祐希の重みで多少前に傾いた上体を起こしながら本を閉じて振り向くと、少し口角を上げて笑っている祐希がいた。俺の前でだけ見せる笑顔。それは何度か見たことのあるもので、これを見たときには嫌な予感しかしない。

「…なに?」
「ゆーたさ、今日がなんの日か知ってる?」
「今日?ハロウィンだよね?」
「そう。だから、トリックオアトリート」

小首を傾げてそう言う祐希に、"やっぱり"と思った。たぶん祐希の狙いは、俺がお菓子をあげられなくて、悪戯を迫るってとこだろう。でも、俺だってそう簡単に悪戯なんかされてやらない。ちゃんと対策は練ってあるからね。
俺は、予め用意しておいたチョコの入った袋を出す。そして、その中の一つを祐希の掌に乗せてやった。

「はい、どーぞ」
「え、悠太お菓子持ってたの?」
「お兄ちゃんはいつでも準備万端です」
「え〜、じゃあもう1回。
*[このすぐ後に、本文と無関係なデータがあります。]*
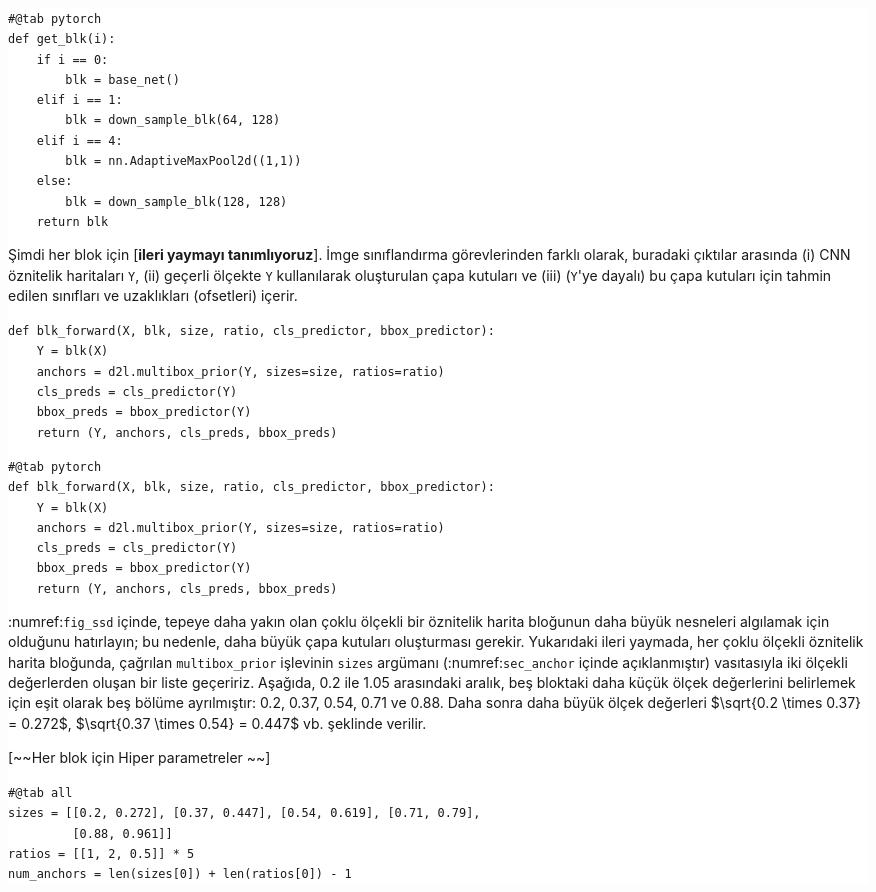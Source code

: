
 ```{.python .input}
#@tab pytorch
def get_blk(i):
    if i == 0:
        blk = base_net()
    elif i == 1:
        blk = down_sample_blk(64, 128)
    elif i == 4:
        blk = nn.AdaptiveMaxPool2d((1,1))
    else:
        blk = down_sample_blk(128, 128)
    return blk
```

Şimdi her blok için [**ileri yaymayı tanımlıyoruz**]. İmge sınıflandırma görevlerinden farklı olarak, buradaki çıktılar arasında (i) CNN öznitelik haritaları `Y`, (ii) geçerli ölçekte `Y` kullanılarak oluşturulan çapa kutuları ve (iii) (`Y`'ye dayalı) bu çapa kutuları için tahmin edilen sınıfları ve uzaklıkları (ofsetleri) içerir.

```{.python .input}
def blk_forward(X, blk, size, ratio, cls_predictor, bbox_predictor):
    Y = blk(X)
    anchors = d2l.multibox_prior(Y, sizes=size, ratios=ratio)
    cls_preds = cls_predictor(Y)
    bbox_preds = bbox_predictor(Y)
    return (Y, anchors, cls_preds, bbox_preds)
```

```{.python .input}
#@tab pytorch
def blk_forward(X, blk, size, ratio, cls_predictor, bbox_predictor):
    Y = blk(X)
    anchors = d2l.multibox_prior(Y, sizes=size, ratios=ratio)
    cls_preds = cls_predictor(Y)
    bbox_preds = bbox_predictor(Y)
    return (Y, anchors, cls_preds, bbox_preds)
```

:numref:`fig_ssd` içinde, tepeye daha yakın olan çoklu ölçekli bir öznitelik harita bloğunun daha büyük nesneleri algılamak için olduğunu hatırlayın; bu nedenle, daha büyük çapa kutuları oluşturması gerekir. Yukarıdaki ileri yaymada, her çoklu ölçekli öznitelik harita bloğunda, çağrılan `multibox_prior` işlevinin `sizes` argümanı (:numref:`sec_anchor` içinde açıklanmıştır) vasıtasıyla iki ölçekli değerlerden oluşan bir liste geçeririz. Aşağıda, 0.2 ile 1.05 arasındaki aralık, beş bloktaki daha küçük ölçek değerlerini belirlemek için eşit olarak beş bölüme ayrılmıştır: 0.2, 0.37, 0.54, 0.71 ve 0.88. Daha sonra daha büyük ölçek değerleri $\sqrt{0.2 \times 0.37} = 0.272$, $\sqrt{0.37 \times 0.54} = 0.447$ vb. şeklinde verilir.

[~~Her blok için Hiper parametreler ~~]

```{.python .input}
#@tab all
sizes = [[0.2, 0.272], [0.37, 0.447], [0.54, 0.619], [0.71, 0.79],
         [0.88, 0.961]]
ratios = [[1, 2, 0.5]] * 5
num_anchors = len(sizes[0]) + len(ratios[0]) - 1
```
トリックオアトリート」
「…ズルいよ、それ」

いや、それはないだろうと呆れていると、祐希はもう一度お決まりの台詞を口にした。
あぁ、もう。分かったよ。こっちには、まだ何十個というチョコがある。1袋でいくつも入っているチョコを買っておいて正解だったというわけだ。さすがにこれ全部をあげても諦めないようなら、お兄ちゃんは無視します。

「はい。これで満足?」
「…トリックオアトリート」
「祐希。それ、これがなくなるまで言うつもり?」
「トリックオアトリート」
「はいはい」

こんなやり取りをすること数分。チョコの残りはあと5つ。
あー、これ終わったら本当に無視しようかな。そんなことを考えながら、また袋の中へと手を入れたそのときだった。突如腕を引っ張られ、祐希の元へと引き寄せられる。
突然のことに対処しきれず、引かれるがままに祐希の腕の中に閉じ込められれば、そのまま唇を塞がれた。唇がこじ開けられ、口内に舌が侵入してくると広がる甘い味。どうやら祐希は、先程あげたチョコを口に含んでいたようだ。祐希とのいつも以上に甘いキスに酔いそうになる。頭が、くらくらする…。
長いキスから解放されて呼吸を整えていると、祐希は俺の頬を包み込んでふっと目を細めて笑った。

「悠太がくれたチョコ、全部2人で味わおうね?」

祐希の言葉を聞いて、俺は初めてたくさんのチョコをあげてしまったことを後悔した。